Mobile technology has advanced immensely in the last decade and today, there are apps that can help you with almost any aspect of your life. From apps that can recommend good places to eat, the best hair salons in your city, to ones that can help you sell or buy a home, apps can provide many solutions and answer many of our needs.
Unsurprisingly, like many industries before it, healthcare is also turning to smartphones and the internet. There are now thousands of mobile apps to choose from on both App Store (iPhone) and Play Store (Android) for both healthcare professionals and patients alike.
With such an abundance of applications related to health, one might wonder if they will play a role in the future of healthcare technology. Will they simply result in sensory overload or will they actually change the game?

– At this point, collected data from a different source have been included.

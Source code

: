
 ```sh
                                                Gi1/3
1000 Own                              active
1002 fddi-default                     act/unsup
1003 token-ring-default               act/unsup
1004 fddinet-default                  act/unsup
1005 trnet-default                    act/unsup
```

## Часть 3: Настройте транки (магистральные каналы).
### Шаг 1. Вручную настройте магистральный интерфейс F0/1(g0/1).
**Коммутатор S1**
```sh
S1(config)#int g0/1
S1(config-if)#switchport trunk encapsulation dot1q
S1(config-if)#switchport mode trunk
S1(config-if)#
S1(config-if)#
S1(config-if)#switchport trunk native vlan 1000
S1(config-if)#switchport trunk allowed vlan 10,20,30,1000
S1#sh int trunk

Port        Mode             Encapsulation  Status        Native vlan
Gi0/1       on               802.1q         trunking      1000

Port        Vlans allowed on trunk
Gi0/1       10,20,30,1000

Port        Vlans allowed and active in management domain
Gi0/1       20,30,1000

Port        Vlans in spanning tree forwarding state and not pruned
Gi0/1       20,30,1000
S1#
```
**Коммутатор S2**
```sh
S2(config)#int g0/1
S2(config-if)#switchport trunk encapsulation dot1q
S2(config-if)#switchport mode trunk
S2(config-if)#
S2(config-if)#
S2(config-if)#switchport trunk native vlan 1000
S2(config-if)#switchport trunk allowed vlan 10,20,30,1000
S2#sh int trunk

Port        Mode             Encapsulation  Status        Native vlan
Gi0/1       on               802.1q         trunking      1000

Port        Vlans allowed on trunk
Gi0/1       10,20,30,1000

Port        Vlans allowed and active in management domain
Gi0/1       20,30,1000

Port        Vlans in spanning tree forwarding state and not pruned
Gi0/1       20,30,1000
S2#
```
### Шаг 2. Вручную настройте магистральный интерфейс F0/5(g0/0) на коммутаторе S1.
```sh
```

Apps are Already Meeting the Challenge
Although most apps are related to nutrition and fitness, the market boasts with thousands of other ones some of which can monitor a diabetic’s blood glucose, measure a person’s heartbeat and blood pressure, or track one’s sleeping patterns. Besides allowing patients to keep tabs on their health, they also provide a chance to crowdsource valuable information that is extremely useful for both physicians and medical researchers.
According to Digital Authority Partners, there are more than 3,660 medical apps available for iPhone users alone. One of them provides more than 7000 medicine references, 2500 clinical images, and procedure videos, and 3500 clinical disease references. This offers physicians a chance to stop relying on large, bulky medicine reference texts.
There is a variety of applications that allows doctors to carry thousands of volumes in their pockets, instead of dragging around heavy books so they could read and learn all about consistent advancements in medical research. There are ones that are dedicated to testing lung function, while others are prescribed by physical therapists to aid patients with rehabilitation exercises. From meditation, calorie tracking to sleep apps like this one, there is a lot of apps, that could help one to be healthier.
A previous study predicted that 81% of physicians will be using smartphones for their job by 2012, but the use of medical apps is still in its early stages. This is partially because most doctors learn about different ones by word of mouth. Regardless, Apple has recently launched a new section in its App Store catered specifically to medical professionals. But why exactly are they important?
They give physicians a wealth of portable data, usually have extremely intuitive interfaces, and most of them can also be used offline. Having offline usability is especially important since it ensures the prevention of any problems that might occur mid-procedure due to dropped connections.
What It Means For the Future of Medicine
The main goal for the future is to build a blockbuster of medical apps that will provide a variety of services to both professionals in the field, as well as patients. Many signs are indicating that apps will advance from information retrieval and essentially become extensions of a physician’s eyes and hands. Data-driven and telemedicine applications will not only enable doctors to know all they need to, but also help them become nearly omnipresent. This should not come as a surprise since health-based apps have become a norm today, used to provide better care and health facilities right at the user’s fingertips.